Erdoğan’dan neden vazgeçtiler?

“Üçüncü kez iktidara gelen Erdoğan gerçekten muktedir olduğuna kanaat getirdi. Bu duygu ve düşünceler içinde; ‘Madem muktedirim, madem iktidarım, kendi yoluma giderim,’ dedi; Ve gereğini yapmaya kalkışınca, uluslararası sistemi tedirgin etti.” Son aylarda olan bitenin özeti bu…
Kapitalistler, gelişmekte olan veya az gelişmiş ülkelerde, kendi başına buyruk hareket eden iktidarları sevmiyorlar.
 
Erdoğan’ın demeçlerine bakılırsa, vuruşarak çekilecek. Sığındığı yer; demokrasi. Ne ki sadece kendisi gibi düşünenlerin haklarıyla sınırlı, şarklı bir demokrasi anlayışına sahip. Ve sandıktan öte demokrasi diye bir derdi yok. Kendisine oy vermeyen ve yönetim anlayışına karşı çıkan herkes, hizaya getirilmesi gereken çapulcu… Gelin görün ki o çapulcuların direnişi, Erdoğan’ın yaldızlarını döküyor.
 
Uluslararası sistem desteğini çektikten sonra, Erdoğan, sürekli hata yapmaya başladı. Ve hata yaptıkça hırçınlaşıyor, hırçınlaştıkça da saçmalıyor.
Ne kadar yüksek perdeden meydan okursa okusun, Erdoğan’ın iktidara gelmek için el sıkıştığı kapitalistlerle başlattığı kavga pek inandırıcı değil. İnsanın sorası geliyor; “Şimdi mi aklın başına geldi?”
Aslında aklı başına gelmiş falan değil, elinde başka kart kalmadı. Eş Başkanı olduğu Büyük Ortadoğu Projesinden ve savunduğu AB üyeliğinden çark ederek, Müslüman Kardeşler savunuculuğuna çevirdiği rota, Erdoğan’ın çaresizliğinin hangi boyutlara vardığını gösteriyor. Ve çaresizlik içinde kıvranan Erdoğan gittikçe saldırganlaşıyor.
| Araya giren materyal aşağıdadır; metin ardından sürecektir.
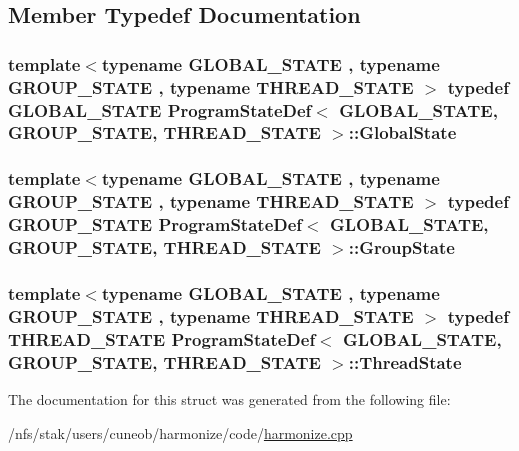\subsection{Member Typedef Documentation}
\hypertarget{structProgramStateDef_a8f9d3005b6690c9ed965e42d5c5bb21f}{
\subsubsection[{Global\-State}]{\setlength{\rightskip}{0pt plus 5cm}template$<$typename G\-L\-O\-B\-A\-L\-\_\-\-S\-T\-A\-T\-E , typename G\-R\-O\-U\-P\-\_\-\-S\-T\-A\-T\-E , typename T\-H\-R\-E\-A\-D\-\_\-\-S\-T\-A\-T\-E $>$ typedef G\-L\-O\-B\-A\-L\-\_\-\-S\-T\-A\-T\-E {\bf Program\-State\-Def}$<$ G\-L\-O\-B\-A\-L\-\_\-\-S\-T\-A\-T\-E, G\-R\-O\-U\-P\-\_\-\-S\-T\-A\-T\-E, T\-H\-R\-E\-A\-D\-\_\-\-S\-T\-A\-T\-E $>$\-::{\bf Global\-State}}}\label{structProgramStateDef_a8f9d3005b6690c9ed965e42d5c5bb21f}
\hypertarget{structProgramStateDef_aa781f95a1fadd73f9a9fc4acbff8c318}{
\subsubsection[{Group\-State}]{\setlength{\rightskip}{0pt plus 5cm}template$<$typename G\-L\-O\-B\-A\-L\-\_\-\-S\-T\-A\-T\-E , typename G\-R\-O\-U\-P\-\_\-\-S\-T\-A\-T\-E , typename T\-H\-R\-E\-A\-D\-\_\-\-S\-T\-A\-T\-E $>$ typedef G\-R\-O\-U\-P\-\_\-\-S\-T\-A\-T\-E {\bf Program\-State\-Def}$<$ G\-L\-O\-B\-A\-L\-\_\-\-S\-T\-A\-T\-E, G\-R\-O\-U\-P\-\_\-\-S\-T\-A\-T\-E, T\-H\-R\-E\-A\-D\-\_\-\-S\-T\-A\-T\-E $>$\-::{\bf Group\-State}}}\label{structProgramStateDef_aa781f95a1fadd73f9a9fc4acbff8c318}
\hypertarget{structProgramStateDef_aaa5eb80e26181e84845c4aefd5819ee6}{
\subsubsection[{Thread\-State}]{\setlength{\rightskip}{0pt plus 5cm}template$<$typename G\-L\-O\-B\-A\-L\-\_\-\-S\-T\-A\-T\-E , typename G\-R\-O\-U\-P\-\_\-\-S\-T\-A\-T\-E , typename T\-H\-R\-E\-A\-D\-\_\-\-S\-T\-A\-T\-E $>$ typedef T\-H\-R\-E\-A\-D\-\_\-\-S\-T\-A\-T\-E {\bf Program\-State\-Def}$<$ G\-L\-O\-B\-A\-L\-\_\-\-S\-T\-A\-T\-E, G\-R\-O\-U\-P\-\_\-\-S\-T\-A\-T\-E, T\-H\-R\-E\-A\-D\-\_\-\-S\-T\-A\-T\-E $>$\-::{\bf Thread\-State}}}\label{structProgramStateDef_aaa5eb80e26181e84845c4aefd5819ee6}


The documentation for this struct was generated from the following file\-:\begin{DoxyCompactItemize}
\item 
/nfs/stak/users/cuneob/harmonize/code/\hyperlink{harmonize_8cpp}{harmonize.\-cpp}\end{DoxyCompactItemize}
Türkiye’yi, seçimlere kadar çok gergin bir dönem bekliyor.
 
Türkiye artık güvenli bir ülke değil. İktidarı sallanan Erdoğan, bütün ülkeyi felakete sürüklemek pahasına da olsa, iktidarda kalmak için tehlikeli sulara açılmaktan çekinmeyecek.
Elinde sopa, pala ile eylemci gençlere saldıranlar himaye edilirken, protesto eyleminde kendisine fırlatılan bombanın, su sıkan TOMA’nın üstüne yürüyen gençler yaka paça gözaltına alınıyorsa, kimse güvenliğinden emin olamaz. Şiddete başvurarak sağlanan güvenlik, toplumun değilse de iktidardakilerin güvenliğidir.
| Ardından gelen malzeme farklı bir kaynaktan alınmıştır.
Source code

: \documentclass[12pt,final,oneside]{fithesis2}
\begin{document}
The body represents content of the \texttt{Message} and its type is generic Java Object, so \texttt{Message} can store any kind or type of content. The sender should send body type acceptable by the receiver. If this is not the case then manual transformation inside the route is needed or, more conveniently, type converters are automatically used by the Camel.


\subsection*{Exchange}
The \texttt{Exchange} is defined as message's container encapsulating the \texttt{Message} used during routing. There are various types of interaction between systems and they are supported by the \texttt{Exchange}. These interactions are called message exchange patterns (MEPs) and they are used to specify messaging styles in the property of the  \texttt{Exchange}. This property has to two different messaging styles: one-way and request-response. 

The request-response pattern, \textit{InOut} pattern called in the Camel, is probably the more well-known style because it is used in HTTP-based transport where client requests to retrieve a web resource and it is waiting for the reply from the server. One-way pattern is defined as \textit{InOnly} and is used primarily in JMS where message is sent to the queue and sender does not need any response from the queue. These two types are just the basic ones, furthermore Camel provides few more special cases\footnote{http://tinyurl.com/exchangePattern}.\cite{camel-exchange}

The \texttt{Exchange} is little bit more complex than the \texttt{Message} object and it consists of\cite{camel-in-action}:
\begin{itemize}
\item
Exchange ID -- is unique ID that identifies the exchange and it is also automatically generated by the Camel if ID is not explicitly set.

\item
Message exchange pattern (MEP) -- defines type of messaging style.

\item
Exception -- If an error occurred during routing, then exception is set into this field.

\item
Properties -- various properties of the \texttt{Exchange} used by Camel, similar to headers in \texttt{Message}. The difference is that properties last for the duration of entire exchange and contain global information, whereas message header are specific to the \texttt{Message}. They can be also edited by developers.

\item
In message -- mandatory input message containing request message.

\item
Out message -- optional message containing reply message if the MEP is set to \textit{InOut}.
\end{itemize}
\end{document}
Son olaylarla görüldü ki ceberut devlet bütün kurum, kuruluş ve yasalarıyla varlığını sürdürüyor. Bu durum, kopan kıyametin, iktidarın el değiştirmesi bağlamında ortaya çıkan paylaşım sorunuyla ilgili olduğunu düşündürüyor. İslamcıların devlet eliyle büyük servetlere el koyarken ölçüyü kaçırdığı ve İstanbul burjuvazisinin bu gelişmelerden rahatsız olduğu, Erdoğan’ın demeçlerinden anlaşılıyor.
 
Toplumun farklı katmanlarını birbirine karşı kışkırtarak yapılan siyaset, sonunda duvara dayandı. Toplum üçe bölündü. İslamcılık, Kürt milliyetçiliği, Cumhuriyet yurttaşlığı ekseninde çatışan, giderek uzlaşma koşullarından uzaklaşan bir ülkede yaşamak, toplumu tedirgin ediyor.
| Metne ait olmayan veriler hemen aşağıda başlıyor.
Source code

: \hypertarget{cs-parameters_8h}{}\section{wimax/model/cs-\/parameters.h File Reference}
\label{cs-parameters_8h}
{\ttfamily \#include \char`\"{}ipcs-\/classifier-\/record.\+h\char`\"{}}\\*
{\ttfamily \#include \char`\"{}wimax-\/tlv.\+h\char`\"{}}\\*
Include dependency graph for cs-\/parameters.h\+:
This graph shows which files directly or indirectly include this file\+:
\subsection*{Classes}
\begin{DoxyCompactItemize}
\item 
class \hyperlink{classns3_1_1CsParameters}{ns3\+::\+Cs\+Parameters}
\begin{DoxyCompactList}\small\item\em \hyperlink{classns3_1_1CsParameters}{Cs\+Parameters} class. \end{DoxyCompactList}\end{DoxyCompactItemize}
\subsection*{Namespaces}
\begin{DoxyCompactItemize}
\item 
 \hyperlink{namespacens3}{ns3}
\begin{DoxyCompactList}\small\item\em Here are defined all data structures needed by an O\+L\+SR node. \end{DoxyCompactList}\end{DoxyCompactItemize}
Dağılmakta olan ülkeyi toparlayacak liderin Erdoğan olmadığı konusunda, hem içeride hem dışarıda bir konsensüs oluştu. Taksim Gezi parkında başlayan ve ülkeye yayılan eylemlere Batı’nın sempatiyle yaklaşmasının nedeni de, bu konjonktürel talep örtüşmesidir. Altında başka şeyler aramaya gerek yok.
 
Kendi yoluna giden, kendi gündemini oluşturan Erdoğan Batı’da artık kabul görmüyor. Mursi veya Müslüman Kardeşler Batı’ya ne ifade ediyorsa, Erdoğan da onu ifade ediyor. Bu yüzden de gitmesi arzu ediliyor.